Llewyn Davis is a jerk.
One of many folk musicians working the cafes and basement bars of Greenwich Village in 1961, Llewyn (Oscar Isaac) is undoubtedly a talented artist. But he’s also a walking catastrophe: irritable, selfish, thoughtless. He sleeps with Jean (Carey Mulligan), girlfriend of his good friend, Jim (Justin Timberlake), impregnates her, and then tries to trick Jim into paying for an abortion. He sees himself as down on his luck, but that’s not entirely true: Opportunities do come his way, but he squanders them through shortsightedness or carelessness. At one point a jazz man (John Goodman) threatens to place a Santeria curse on Llewyn, describing it as: “I do my thing and one day you wake up wondering… ‘Why is nothing going right for me? My life is a big bowl of s—. I don’t remember making this big bowl of s—.’”
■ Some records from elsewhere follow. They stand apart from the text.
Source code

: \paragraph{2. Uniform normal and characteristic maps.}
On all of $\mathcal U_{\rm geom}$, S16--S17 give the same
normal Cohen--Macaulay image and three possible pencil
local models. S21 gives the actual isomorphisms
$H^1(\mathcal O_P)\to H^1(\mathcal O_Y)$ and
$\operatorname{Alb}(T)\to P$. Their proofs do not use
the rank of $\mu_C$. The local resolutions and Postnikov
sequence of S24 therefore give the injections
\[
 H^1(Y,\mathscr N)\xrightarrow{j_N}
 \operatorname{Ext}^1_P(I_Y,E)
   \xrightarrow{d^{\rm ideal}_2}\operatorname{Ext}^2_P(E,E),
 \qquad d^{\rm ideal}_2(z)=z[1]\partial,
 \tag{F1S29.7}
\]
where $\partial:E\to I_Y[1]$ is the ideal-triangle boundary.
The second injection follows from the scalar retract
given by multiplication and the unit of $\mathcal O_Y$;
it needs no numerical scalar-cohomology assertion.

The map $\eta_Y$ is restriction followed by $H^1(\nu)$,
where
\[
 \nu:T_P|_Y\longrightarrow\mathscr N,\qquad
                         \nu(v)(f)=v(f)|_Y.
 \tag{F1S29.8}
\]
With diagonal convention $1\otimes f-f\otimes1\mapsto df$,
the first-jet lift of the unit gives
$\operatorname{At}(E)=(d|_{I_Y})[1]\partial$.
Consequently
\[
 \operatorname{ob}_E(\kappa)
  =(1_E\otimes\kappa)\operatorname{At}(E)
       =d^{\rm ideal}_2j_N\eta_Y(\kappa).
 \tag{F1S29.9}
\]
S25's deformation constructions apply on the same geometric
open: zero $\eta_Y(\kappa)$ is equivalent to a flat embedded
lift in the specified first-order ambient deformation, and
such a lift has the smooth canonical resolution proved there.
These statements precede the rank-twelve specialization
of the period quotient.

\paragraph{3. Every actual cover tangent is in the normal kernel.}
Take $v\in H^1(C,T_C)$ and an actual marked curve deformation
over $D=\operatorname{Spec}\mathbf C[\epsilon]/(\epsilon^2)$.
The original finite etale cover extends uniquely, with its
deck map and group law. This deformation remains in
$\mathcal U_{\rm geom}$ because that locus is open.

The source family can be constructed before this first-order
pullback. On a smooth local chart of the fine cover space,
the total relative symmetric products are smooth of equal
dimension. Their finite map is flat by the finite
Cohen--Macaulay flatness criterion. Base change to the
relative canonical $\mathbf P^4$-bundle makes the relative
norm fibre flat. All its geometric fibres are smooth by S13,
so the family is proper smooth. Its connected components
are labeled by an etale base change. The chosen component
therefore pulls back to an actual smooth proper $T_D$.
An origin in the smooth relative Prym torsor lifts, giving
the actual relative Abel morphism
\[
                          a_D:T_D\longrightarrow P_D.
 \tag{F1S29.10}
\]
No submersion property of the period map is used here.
The irony: That’s what Llewyn’s life looks like right now. He’s his own curse.
Seeing all of that, it would be easy for an audience to despise Llewyn. But “Inside Llewyn Davis” (2013)—written and directed by Joel and Ethan Coen—challenges us to offer its irascible protagonist some grace, even while giving you a close-up view of his flaws. After all, even with his outsized personality defects, Llewyn isn’t that different from you and me.
“Inside Llewyn Davis” is a winter movie, tracking its protagonist down the snow-crusted streets of New York and Chicago. But Llewyn is also in a metaphorical winter: frozen in place, waiting for a big break that never comes. He’s trying to redefine himself as a solo act after the suicide of his best friend and musical partner, Mike. Over time we realize that Llewyn’s unpleasantness covers a deep well of grief; this doesn’t excuse his behavior, but partially explains it. He tries to move forward, but guilt and sorrow keep him stuck as much as his own self-destructive tendencies.
These themes also make the film a perfect watch for the first week of Lent. What is Lent, if not the long winter before the thaw of spring? What is Lent if not the hard, meandering journey home? Llewyn is transient, moving from couch to couch as he inevitably wears out his welcome. But there are some places to which he always returns—places that, notably, always take him in, even if it’s with great reluctance. Ulysses is namechecked in the film (the Coens, of course, have a known affinity for that story), but Llewyn has more in common with the Prodigal Son.
In Llewyn I see a reflection of the human soul: restless, fumbling towards eternal but frequently getting sidetracked by fleeting desires. I like to think that I treat the people in my life better than Llewyn does (it’s a low bar!), but I can’t deny that I recognize myself in him. I also find myself falling into the same predictable patterns of sin, making the same mistakes again and again, long after I should rightly know better. Like Llewyn—like all of us—I am frequently my own worst enemy.
Lent, to my mind, is about realizing how much we stand in the way of our own salvation. That realization is the first step in making a lasting change. Each Lent we try to remove the chaff from our lives, focusing on what really matters so that when Easter comes we’re ready to greet it. We know that we’ll continue to fail and struggle throughout our lives, but we always try again in the hope that this time it will stick, this time we’ll find the right path and not stray.
Because “Inside Llewyn Davis” is a winter/Lent movie and not a spring/Easter movie, it ends with little resolution. The most cynical read is that Llewyn will remain trapped in this cycle of failure forever, a purgatory of his own design. But the world around him is changing: the entire Greenwich Village folk scene is about to go through a seismic transformation, heralded by a certain curly-haired harmonica-toting figure glimpsed late in the film. (For the curious: “Inside Llewyn Davis” overlaps historically with the first 20 minutes or so of James Mangold’s “A Complete Unknown.”) That gives me hope that Llewyn can change, too.
It would be easier to write him off, of course. But I extend to him the same grace that I hope will be offered to me: the hope that our clumsy, rambling steps will eventually lead us home.
“Inside Llewyn Davis” is available to rent or buy.